***** Excerpted data

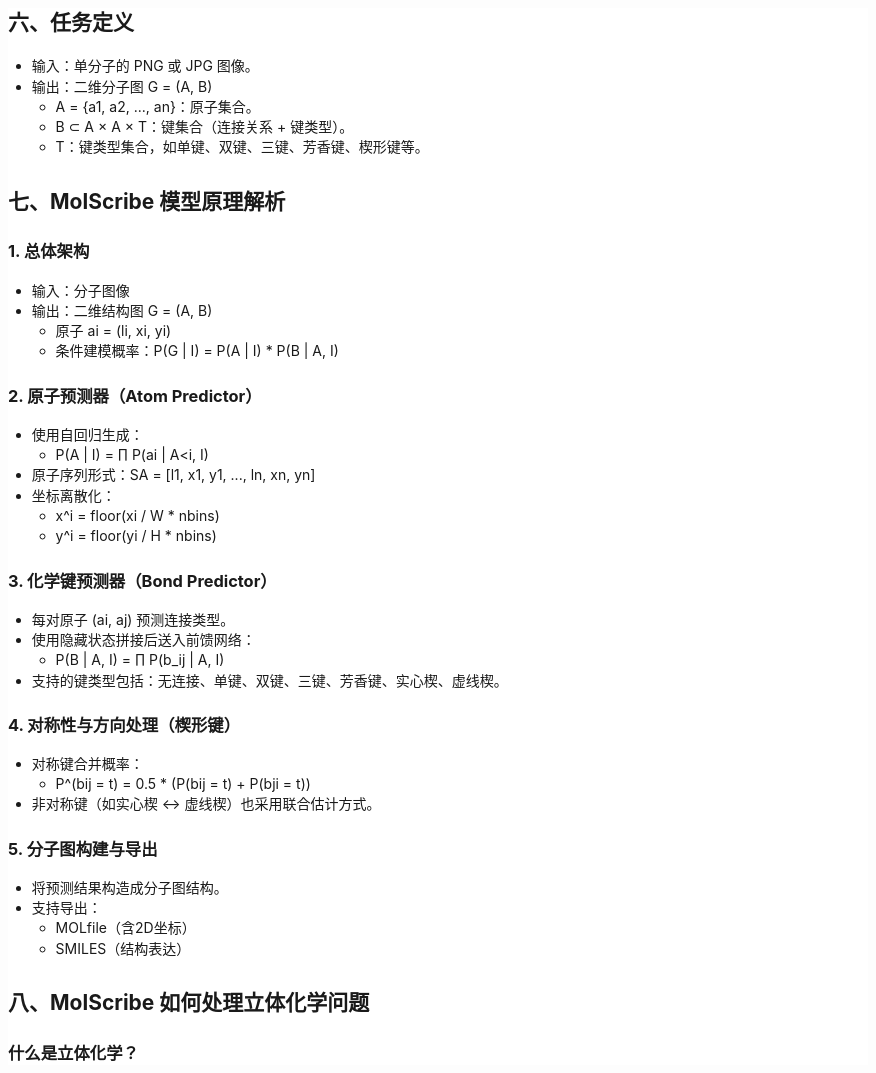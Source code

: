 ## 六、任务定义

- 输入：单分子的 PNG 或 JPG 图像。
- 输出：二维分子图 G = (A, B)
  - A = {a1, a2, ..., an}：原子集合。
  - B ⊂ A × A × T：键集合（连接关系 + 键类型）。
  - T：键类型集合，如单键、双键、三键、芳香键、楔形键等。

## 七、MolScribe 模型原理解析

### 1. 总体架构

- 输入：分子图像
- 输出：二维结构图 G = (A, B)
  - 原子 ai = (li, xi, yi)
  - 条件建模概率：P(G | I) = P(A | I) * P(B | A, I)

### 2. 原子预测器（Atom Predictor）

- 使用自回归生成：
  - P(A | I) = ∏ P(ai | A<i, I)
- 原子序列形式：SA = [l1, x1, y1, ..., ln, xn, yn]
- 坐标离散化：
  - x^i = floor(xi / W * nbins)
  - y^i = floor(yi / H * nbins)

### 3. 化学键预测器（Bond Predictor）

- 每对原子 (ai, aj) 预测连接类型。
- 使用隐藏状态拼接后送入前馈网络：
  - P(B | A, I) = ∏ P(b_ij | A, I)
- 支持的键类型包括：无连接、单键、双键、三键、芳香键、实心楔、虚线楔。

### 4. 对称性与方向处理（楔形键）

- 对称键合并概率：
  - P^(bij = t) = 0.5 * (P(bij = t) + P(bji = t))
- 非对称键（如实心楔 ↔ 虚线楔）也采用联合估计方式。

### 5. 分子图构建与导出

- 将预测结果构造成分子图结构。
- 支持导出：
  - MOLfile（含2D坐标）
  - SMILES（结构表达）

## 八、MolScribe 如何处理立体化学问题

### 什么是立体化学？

**********
***** Excerpted data

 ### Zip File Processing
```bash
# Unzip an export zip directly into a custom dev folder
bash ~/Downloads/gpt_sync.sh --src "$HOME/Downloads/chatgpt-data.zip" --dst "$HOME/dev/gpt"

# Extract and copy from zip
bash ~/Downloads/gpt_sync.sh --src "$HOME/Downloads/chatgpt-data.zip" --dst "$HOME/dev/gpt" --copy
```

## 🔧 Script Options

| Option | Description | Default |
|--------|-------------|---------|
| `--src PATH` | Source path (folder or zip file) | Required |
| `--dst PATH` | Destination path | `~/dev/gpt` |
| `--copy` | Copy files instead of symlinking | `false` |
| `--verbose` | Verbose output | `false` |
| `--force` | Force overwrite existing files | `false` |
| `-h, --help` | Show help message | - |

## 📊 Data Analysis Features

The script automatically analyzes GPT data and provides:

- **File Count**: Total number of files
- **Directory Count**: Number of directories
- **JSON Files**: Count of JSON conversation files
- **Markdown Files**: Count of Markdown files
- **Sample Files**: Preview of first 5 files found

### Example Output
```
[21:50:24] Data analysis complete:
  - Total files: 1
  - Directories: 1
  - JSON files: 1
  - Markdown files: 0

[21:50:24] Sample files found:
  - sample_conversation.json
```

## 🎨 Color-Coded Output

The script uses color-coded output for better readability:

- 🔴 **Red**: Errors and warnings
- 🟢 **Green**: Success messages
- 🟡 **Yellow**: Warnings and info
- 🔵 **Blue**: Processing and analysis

**********

- [Your objective]:
Using the entries above, repeat only the lines from the one containing "- **File Count**: Total number of files" through the one containing "- 🔵 **Blue**: Processing and analysis", end lines included.

- [Solution below]:
- **File Count**: Total number of files
- **Directory Count**: Number of directories
- **JSON Files**: Count of JSON conversation files
- **Markdown Files**: Count of Markdown files
- **Sample Files**: Preview of first 5 files found

### Example Output
```
[21:50:24] Data analysis complete:
  - Total files: 1
  - Directories: 1
  - JSON files: 1
  - Markdown files: 0

[21:50:24] Sample files found:
  - sample_conversation.json
```

## 🎨 Color-Coded Output

The script uses color-coded output for better readability:

- 🔴 **Red**: Errors and warnings
- 🟢 **Green**: Success messages
- 🟡 **Yellow**: Warnings and info
- 🔵 **Blue**: Processing and analysis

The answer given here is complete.